De Blasio joins a Democratic field with almost two dozen other candidates.
In mounting a bid, the mayor is essentially ignoring the voters who overwhelmingly elected him to City Hall twice. An April 3 Quinnipiac poll found 76 percent of New York City voters opposed the idea of him running for the White House.
Even in his most traditionally loyal demographics — black voters and voters in the Bronx — seven out of every 10 were against the idea of him running for president.
De Blasio becomes the first sitting mayor of New York City to run for president since John Lindsay's brief run in 1972. (Rudy Giuliani ran for president after his term as mayor ended, and Michael Bloomberg flirted with a run but never formally launched a campaign.)
De Blasio is the city's 109th mayor, coming into office in 2014, and has been a progressive voice on certain issues including early childhood education, immigration reform and voting rights.
He was born on May 8, 1961 in Manhattan and raised in Cambridge, Massachusetts.
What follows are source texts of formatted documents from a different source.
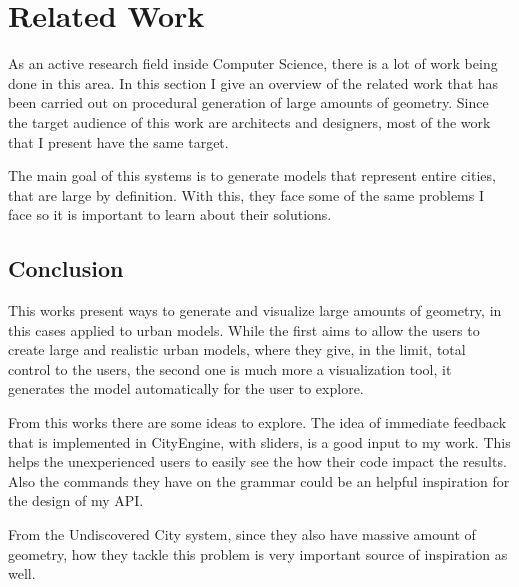
% 
% 

\section{Related Work}
\label{sec:related_work}

As an active research field inside Computer Science, there is a lot of work being done in this area. In this section I give an overview of the related work that has been carried out on procedural generation of large amounts of geometry. Since the target audience of this work are architects and designers, most of the work that I present have the same target.

The main goal of this systems is to generate models that represent entire cities, that are large by definition. With this, they face some of the same problems I face so it is important to learn about their solutions.






\subsection{Conclusion} %
\label{sub:conclusion}

This works present ways to generate and visualize large amounts of geometry, in this cases applied to urban models. While the first \cite{Parish2001} aims to allow the users to create large and realistic urban models, where they give, in the limit, total control to the users, the second one\cite{Greuter2003} is much more a visualization tool, it generates the model automatically for the user to explore.

From this works there are some ideas to explore. 
The idea of immediate feedback that is implemented in CityEngine, with sliders, is a good input to my work. This helps the unexperienced users to easily see the how their code impact the results. Also the commands they have on the grammar could be an helpful inspiration for the design of my API.

From the Undiscovered City system, since they also have massive amount of geometry, how they tackle this problem is very important source of inspiration as well. 


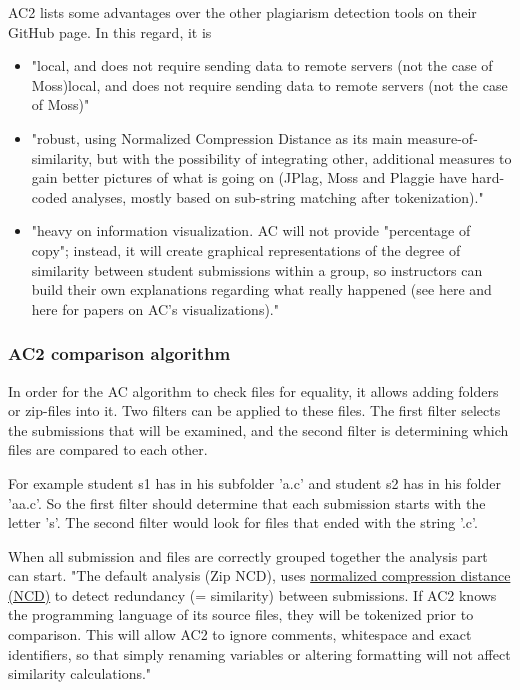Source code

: \documentclass[a4paper, 11pt]{article}
\renewcommand{\\}{\vspace*{0.5\baselineskip} \newline}
\begin{document}
AC2 lists some advantages over the other plagiarism detection tools on their GitHub page. In this regard, it is

\begin{itemize}
	\item "local, and does not require sending data to remote servers (not the case of Moss)local, and does not require sending data to remote servers (not the case of Moss)"
	\item "robust, using Normalized Compression Distance as its main measure-of-similarity, but with the possibility of integrating other, additional measures to gain better pictures of what is going on (JPlag, Moss and Plaggie have hard-coded analyses, mostly based on sub-string matching after tokenization)."
	\item "heavy on information visualization. AC will not provide "percentage of copy"; instead, it will create graphical representations of the degree of similarity between student submissions within a group, so instructors can build their own explanations regarding what really happened (see here and here for papers on AC's visualizations)."
\end{itemize}\autocite{AC2}

\subsubsection{AC2 comparison algorithm}
\label{sec:AC2ComparisonAlgorithm}

In order for the AC algorithm to check files for equality, it allows adding folders or zip-files into it. Two filters can be applied to these files. The first filter selects the submissions that will be examined, and the second filter is determining which files are compared to each other. 

For example student s1 has in his subfolder 'a.c' and student s2 has in his folder 'aa.c'. So the first filter should determine that each submission starts with the letter 's'. The second filter would look for files that ended with the string '.c'.

When all submission and files are correctly grouped together the analysis part can start. "The default analysis (Zip NCD), uses \hyperref[sec:NCD]{normalized compression distance (NCD)} to detect redundancy (= similarity) between submissions. If AC2 knows the programming language of its source files, they will be tokenized prior to comparison. This will allow AC2 to ignore comments, whitespace and exact identifiers, so that simply renaming variables or altering formatting will not affect similarity calculations." \autocite{AC2wiki} 
\end{document}
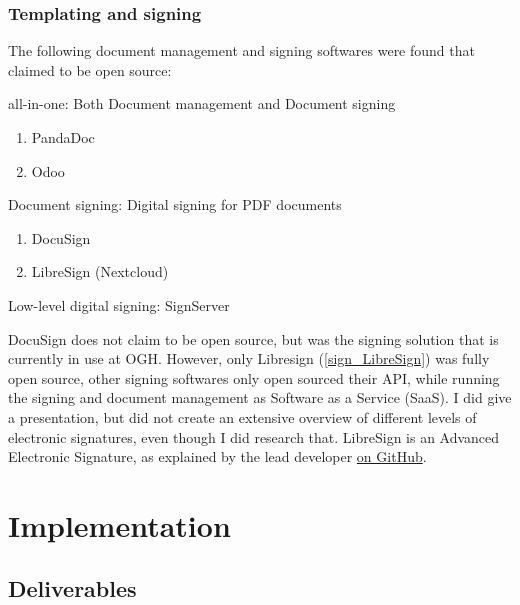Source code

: \documentclass[journal, dvipsnames]{IEEEtran}
\begin{document}
\subsubsection{Templating and signing}
The following document management and signing softwares were found that claimed to be open source:
\begin{LaTeXdescription}
  \item[all-in-one:] Both Document management and Document signing
  \begin{enumerate}
    \item PandaDoc
    \item Odoo
  \end{enumerate}
  \item[Document signing:] Digital signing for PDF documents
  \begin{enumerate}
    \item DocuSign
    \item LibreSign (Nextcloud)\label{sign_LibreSign}
  \end{enumerate}
  \item[Low-level digital signing:] SignServer
\end{LaTeXdescription}
DocuSign does not claim to be open source, but was the signing solution that is currently in use at OGH.
However, only Libresign (\ref{sign_LibreSign}) was fully open source, other signing softwares only open sourced their API, while running the signing and document management as Software as a Service (SaaS). I did give a presentation, but did not create an extensive overview of different levels of electronic signatures, even though I did research that. LibreSign is an Advanced Electronic Signature, as explained by the lead developer \href{https://github.com/LibreSign/libresign/issues/1788#issuecomment-1638228780}{on GitHub}.

\section{Implementation}\label{sec_implementation}

\subsection{Deliverables}
\end{document}
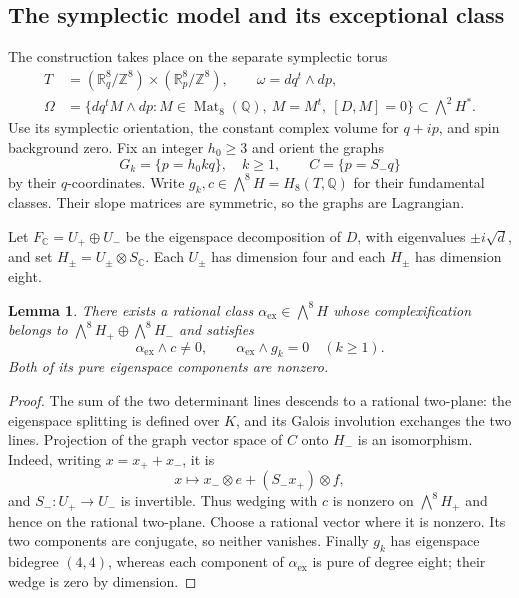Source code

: \documentclass[11pt]{article}
\newtheorem{lemma}[theorem]{Lemma}
\theoremstyle{definition}
\theoremstyle{remark}
\newcommand{\Q}{\mathbb Q}
\newcommand{\R}{\mathbb R}
\newcommand{\C}{\mathbb C}
\newcommand{\Z}{\mathbb Z}
\numberwithin{equation}{section}
\begin{document}
\subsection{The symplectic model and its exceptional class}

The construction takes place on the separate symplectic torus
\begin{equation}
 \begin{split}
 T&=(\R^8_q/\Z^8)\times(\R^8_p/\Z^8),\qquad
       \omega=dq^t\wedge dp,\\
 \Omega&=\{dq^tM\wedge dp:M\in\operatorname{Mat}_8(\Q),\
                    M=M^t,\ [D,M]=0\}
       \subset\bigwedge^2H^*.
 \end{split}
 \label{hodge:omega-space}
\end{equation}
Use its symplectic orientation, the constant complex volume for $q+ip$,
and spin background zero.  Fix an integer $h_0\ge3$ and orient the graphs
\begin{equation}
 G_k=\{p=h_0kq\},\quad k\ge1,\qquad C=\{p=S_-q\}
 \label{hodge:graph-classes}
\end{equation}
by their $q$-coordinates.  Write $g_k,c\in\bigwedge^8H=H_8(T,\Q)$
for their fundamental classes.  Their slope matrices are symmetric, so
the graphs are Lagrangian.

Let $F_\C=U_+\oplus U_-$ be the eigenspace decomposition of $D$, with
eigenvalues $\pm i\sqrt d$, and set $H_\pm=U_\pm\otimes S_\C$.
Each $U_\pm$ has dimension four and each $H_\pm$ has dimension eight.

\begin{lemma}
\label{hodge:exceptional-homology}
There exists a rational class $\alpha_{\mathrm{ex}}\in\bigwedge^8H$
whose complexification belongs to
$\bigwedge^8H_+\oplus\bigwedge^8H_-$ and satisfies
\begin{equation}
 \alpha_{\mathrm{ex}}\wedge c\ne0,
 \qquad \alpha_{\mathrm{ex}}\wedge g_k=0\quad(k\ge1).
 \label{hodge:exceptional-pairings}
\end{equation}
Both of its pure eigenspace components are nonzero.
\end{lemma}

\begin{proof}
The sum of the two determinant lines descends to a rational two-plane:
the eigenspace splitting is defined over $K$, and its Galois involution
exchanges the two lines.  Projection of the graph vector space of $C$
onto $H_-$ is an isomorphism.  Indeed, writing $x=x_++x_-$, it is
\[
 x\longmapsto x_-\otimes e+(S_-x_+)\otimes f,
\]
and $S_-:U_+\to U_-$ is invertible.  Thus wedging with $c$ is nonzero
on $\bigwedge^8H_+$ and hence on the rational two-plane.  Choose a rational
vector where it is nonzero.  Its two components are conjugate, so neither
vanishes.  Finally $g_k$ has eigenspace bidegree $(4,4)$, whereas each
component of $\alpha_{\mathrm{ex}}$ is pure of degree eight; their wedge
is zero by dimension.
\end{proof}
\end{document}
He is a graduate of New York University and Columbia University’s School of International and Public Affairs and began his career in public service in 1989 as part of David N. Dinkins’ mayoral campaign.
De Blasio went on to serve as regional director at the U.S. Department of Housing and Urban Development; as a school board member for Brooklyn School District 15; and as head of Hillary Rodham Clinton’s 2000 campaign for the U.S. Senate.
In 2002, he joined the New York City Council, representing Brooklyn’s 39th district. He was subsequently elected Public Advocate in 2009.
De Blasio follows other tri-state Democrats running for president, including New York Sen. Kirsten Gillibrand and New Jersey Sen. Cory Booker.